#### [PROBLEM TO WORK ON]
Output an exact reproduction of the data.

#### [SUPPLIED INFORMATION]
......
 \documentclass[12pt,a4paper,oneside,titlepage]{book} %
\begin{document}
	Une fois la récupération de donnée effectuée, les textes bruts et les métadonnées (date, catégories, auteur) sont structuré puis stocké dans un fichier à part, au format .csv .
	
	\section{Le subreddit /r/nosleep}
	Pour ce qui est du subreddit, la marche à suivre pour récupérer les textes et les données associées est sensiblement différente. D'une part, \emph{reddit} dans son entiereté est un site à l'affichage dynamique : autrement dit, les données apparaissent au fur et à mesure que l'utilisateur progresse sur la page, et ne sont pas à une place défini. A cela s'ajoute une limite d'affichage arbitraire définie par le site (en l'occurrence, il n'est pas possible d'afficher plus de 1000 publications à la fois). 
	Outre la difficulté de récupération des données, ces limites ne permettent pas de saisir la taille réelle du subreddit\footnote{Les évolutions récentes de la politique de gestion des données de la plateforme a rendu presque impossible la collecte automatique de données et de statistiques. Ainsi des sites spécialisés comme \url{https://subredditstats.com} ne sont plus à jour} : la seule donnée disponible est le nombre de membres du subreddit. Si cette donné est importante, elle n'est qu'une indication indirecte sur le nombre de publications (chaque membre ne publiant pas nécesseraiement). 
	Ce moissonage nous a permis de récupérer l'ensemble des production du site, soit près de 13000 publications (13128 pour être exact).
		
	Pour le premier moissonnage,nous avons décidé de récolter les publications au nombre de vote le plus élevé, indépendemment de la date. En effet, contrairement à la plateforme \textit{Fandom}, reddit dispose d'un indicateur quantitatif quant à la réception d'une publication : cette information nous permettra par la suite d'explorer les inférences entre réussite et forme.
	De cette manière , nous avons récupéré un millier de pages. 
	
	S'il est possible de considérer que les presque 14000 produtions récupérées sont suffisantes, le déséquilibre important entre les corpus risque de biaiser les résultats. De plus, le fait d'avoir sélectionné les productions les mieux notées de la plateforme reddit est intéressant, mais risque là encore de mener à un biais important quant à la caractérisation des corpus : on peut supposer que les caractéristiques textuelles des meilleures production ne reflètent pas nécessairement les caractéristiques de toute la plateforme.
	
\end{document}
......
#### [SOLUTION FOR THIS EXERCISE]
 \documentclass[12pt,a4paper,oneside,titlepage]{book} %
\begin{document}
	Une fois la récupération de donnée effectuée, les textes bruts et les métadonnées (date, catégories, auteur) sont structuré puis stocké dans un fichier à part, au format .csv .
	
	\section{Le subreddit /r/nosleep}
	Pour ce qui est du subreddit, la marche à suivre pour récupérer les textes et les données associées est sensiblement différente. D'une part, \emph{reddit} dans son entiereté est un site à l'affichage dynamique : autrement dit, les données apparaissent au fur et à mesure que l'utilisateur progresse sur la page, et ne sont pas à une place défini. A cela s'ajoute une limite d'affichage arbitraire définie par le site (en l'occurrence, il n'est pas possible d'afficher plus de 1000 publications à la fois). 
	Outre la difficulté de récupération des données, ces limites ne permettent pas de saisir la taille réelle du subreddit\footnote{Les évolutions récentes de la politique de gestion des données de la plateforme a rendu presque impossible la collecte automatique de données et de statistiques. Ainsi des sites spécialisés comme \url{https://subredditstats.com} ne sont plus à jour} : la seule donnée disponible est le nombre de membres du subreddit. Si cette donné est importante, elle n'est qu'une indication indirecte sur le nombre de publications (chaque membre ne publiant pas nécesseraiement). 
	Ce moissonage nous a permis de récupérer l'ensemble des production du site, soit près de 13000 publications (13128 pour être exact).
		
	Pour le premier moissonnage,nous avons décidé de récolter les publications au nombre de vote le plus élevé, indépendemment de la date. En effet, contrairement à la plateforme \textit{Fandom}, reddit dispose d'un indicateur quantitatif quant à la réception d'une publication : cette information nous permettra par la suite d'explorer les inférences entre réussite et forme.
	De cette manière , nous avons récupéré un millier de pages. 
	
	S'il est possible de considérer que les presque 14000 produtions récupérées sont suffisantes, le déséquilibre important entre les corpus risque de biaiser les résultats. De plus, le fait d'avoir sélectionné les productions les mieux notées de la plateforme reddit est intéressant, mais risque là encore de mener à un biais important quant à la caractérisation des corpus : on peut supposer que les caractéristiques textuelles des meilleures production ne reflètent pas nécessairement les caractéristiques de toute la plateforme.
	
\end{document}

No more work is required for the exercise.